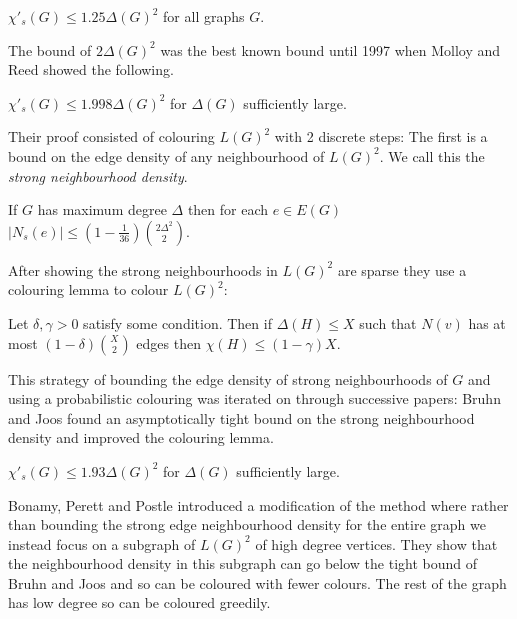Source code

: \begin{conjecture}
    $\chi'_s(G) \leq 1.25\Delta(G)^2$ for all graphs $G$.
\end{conjecture}

The bound of $2\Delta(G)^2$ was the best known bound until 1997 when Molloy and Reed
showed the following.
\begin{knowntheorem}
    $\chi'_s(G) \leq 1.998\Delta(G)^2$ for $\Delta(G)$ sufficiently large.
\end{knowntheorem}

Their proof consisted of colouring $L(G)^2$ with 2 discrete steps:
The first is a bound on the edge density of any neighbourhood of $L(G)^2$. We call
this the \textit{strong neighbourhood density}.
\begin{knownlemma}
    If $G$ has maximum degree $\Delta$ then for each $e\in E(G)$
    $|N_s(e)| \leq (1-\frac{1}{36})\binom{2\Delta^2}{2}$.
\end{knownlemma}
After showing the strong neighbourhoods in $L(G)^2$ are sparse they use a colouring
lemma to colour $L(G)^2$:
\begin{knownlemma}
    Let $\delta, \gamma > 0$ satisfy some condition. Then if
    $\Delta(H) \leq X$ such that $N(v)$ has at most $(1-\delta)\binom{X}{2}$ edges
    then $\chi(H)\leq (1-\gamma)X$.
\end{knownlemma}

This strategy of bounding the edge density of strong neighbourhoods of $G$ and
using a probabilistic colouring was iterated on through successive papers:
Bruhn and Joos found an asymptotically tight bound on the strong neighbourhood density
and improved the colouring lemma.
\begin{knowntheorem}
    $\chi'_s(G) \leq 1.93\Delta(G)^2$ for $\Delta(G)$ sufficiently large.
\end{knowntheorem}
Bonamy, Perett and Postle introduced a modification of the method where rather than
bounding the strong edge neighbourhood density for the entire graph we instead focus
on a subgraph of $L(G)^2$ of high degree vertices. They show that the
neighbourhood density in this subgraph can go below the tight bound of Bruhn and Joos
and so can be coloured with fewer colours. The rest of the graph has low degree so can
be coloured greedily.

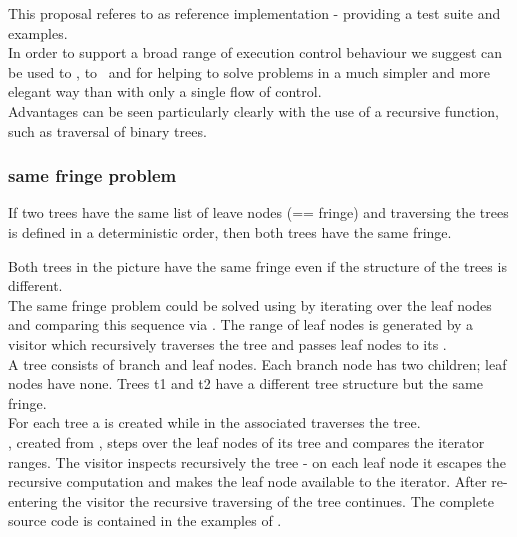 
This proposal referes to \boostcoroutine as reference implementation - providing
a test suite and examples.\\
\newline
In order to support a broad range of execution control behaviour we suggest
\coro can be used to \escrecloops, to \escreccomps~and for \coopmultitasking
helping to solve problems in a much simpler and more elegant way than with only
a single flow of control.\\ Advantages can be seen particularly clearly with the use of a recursive
function, such as traversal of binary trees.

\subsubsection*{same fringe problem}

If two trees have the same list of leave nodes (== fringe) and traversing the
trees is defined in a deterministic order, then both trees have the same fringe.\\


Both trees in the picture have the same fringe even if the structure of the trees
is different.\\
\newline
The same fringe problem could be solved using \coro by iterating over the leaf
nodes and comparing this sequence via . The range of leaf
nodes is generated by a visitor which recursively traverses the tree and passes
leaf nodes to its \coro.\\
\newline
{}
A tree consists of branch and leaf nodes. Each branch node has two children;
leaf nodes have none. Trees t1 and t2 have a different tree structure but the
same fringe.\\
For each tree a \coro is created while in the associated \corofunction
{} traverses the tree.\\
\coroiterator, created from \coro, steps over the leaf nodes of its tree and
 compares the iterator ranges.
\newline
\newline
{}
The visitor inspects recursively the tree - on each leaf node it escapes the recursive
computation and makes the leaf node available to the iterator. After re-entering the
visitor the recursive traversing of the tree continues.
\newline
The complete source code is contained in the examples of \boostcoroutine.
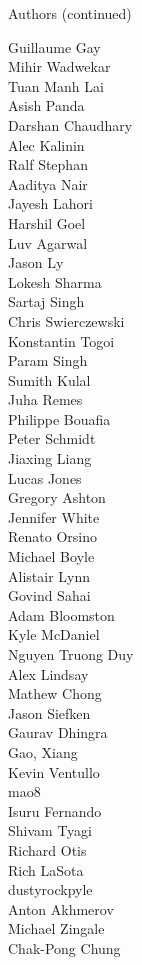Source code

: \begin{frame}{Authors (continued)}
\begin{multicols}{5}
Guillaume Gay\\
Mihir Wadwekar\\
Tuan Manh Lai\\
Asish Panda\\
Darshan Chaudhary\\
Alec Kalinin\\
Ralf Stephan\\
Aaditya Nair\\
Jayesh Lahori\\
Harshil Goel\\
Luv Agarwal\\
Jason Ly\\
Lokesh Sharma\\
Sartaj Singh\\
Chris Swierczewski\\
Konstantin Togoi\\
Param Singh\\
Sumith Kulal\\
Juha Remes\\
Philippe Bouafia\\
Peter Schmidt\\
Jiaxing Liang\\
Lucas Jones\\
Gregory Ashton\\
Jennifer White\\
Renato Orsino\\
Michael Boyle\\
Alistair Lynn\\
Govind Sahai\\
Adam Bloomston\\
Kyle McDaniel\\
Nguyen Truong Duy\\
Alex Lindsay\\
Mathew Chong\\
Jason Siefken\\
Gaurav Dhingra\\
Gao, Xiang\\
Kevin Ventullo\\
mao8\\
Isuru Fernando\\
Shivam Tyagi\\
Richard Otis\\
Rich LaSota\\
dustyrockpyle\\
Anton Akhmerov\\
Michael Zingale\\
Chak-Pong Chung\\

\end{multicols}
\end{frame}
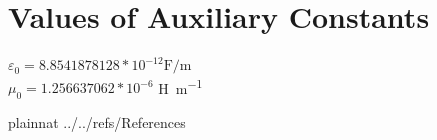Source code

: \documentclass[12pt]{article}
\begin{document}



\section{Values of Auxiliary Constants}

$\varepsilon_{0} = 8.8541878128 * 10^{-12} \si{\farad\per \meter}$ 
\\
$\mu_{0} = 1.256637062 * 10^{-6}$ \si{\henry \per \meter}
\\

\newpage

 {plainnat}
 {../../refs/References}
\end{document}
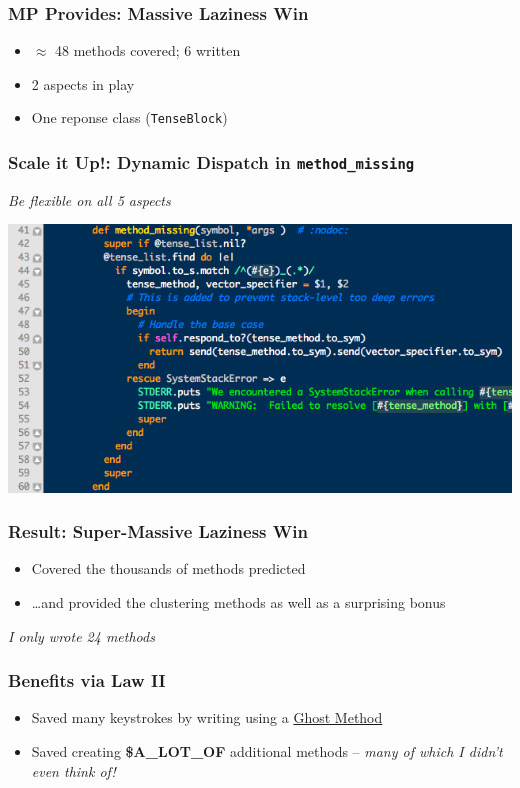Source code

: \documentclass[slidestop,compress,mathserif]{beamer}
\begin{document}
\begin{frame}
	\frametitle{MP Provides:  Massive Laziness Win}
	\begin{itemize}
		\item $\approx$ 48 methods covered; 6 written
		\pause
		\item 2 aspects in play
		\pause
		\item One reponse class (\texttt{TenseBlock})
	\end{itemize}
\end{frame}

\begin{frame}
	\frametitle{Scale it Up!: Dynamic Dispatch in \texttt{method\_missing}}
	\begin{center}
		\emph{Be flexible on all 5 aspects}
	\end{center}
	\includegraphics[scale=0.45]{img/lv_mm.png}
\end{frame}

\begin{frame}
	\frametitle{Result:  Super-Massive Laziness Win}
	\begin{itemize}
		\item Covered the thousands of methods predicted
		\pause
		\item \ldots and provided the clustering methods as well as a surprising bonus
	\end{itemize}
	\pause
	\vskip 0.5cm
	\emph{I only wrote 24 methods}
\end{frame}

\begin{frame}
	\frametitle{Benefits via Law II}
	\begin{itemize}
		\item Saved many keystrokes by writing using a \underline{Ghost Method}
		\pause
		\item Saved creating \textbf{\$A\_LOT\_OF} additional methods -- \emph{many of which I didn't even think of!}
	\end{itemize}
\end{frame}
\end{document}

◆ **Your instructions**
Where a line of the entries above holds the word "fringe", return that line.

◆ **Solution for this task**
\subsubsection*{same fringe problem}
If two trees have the same list of leave nodes (== fringe) and traversing the
trees is defined in a deterministic order, then both trees have the same fringe.\\
Both trees in the picture have the same fringe even if the structure of the trees
The same fringe problem could be solved using \coro by iterating over the leaf
same fringe.\\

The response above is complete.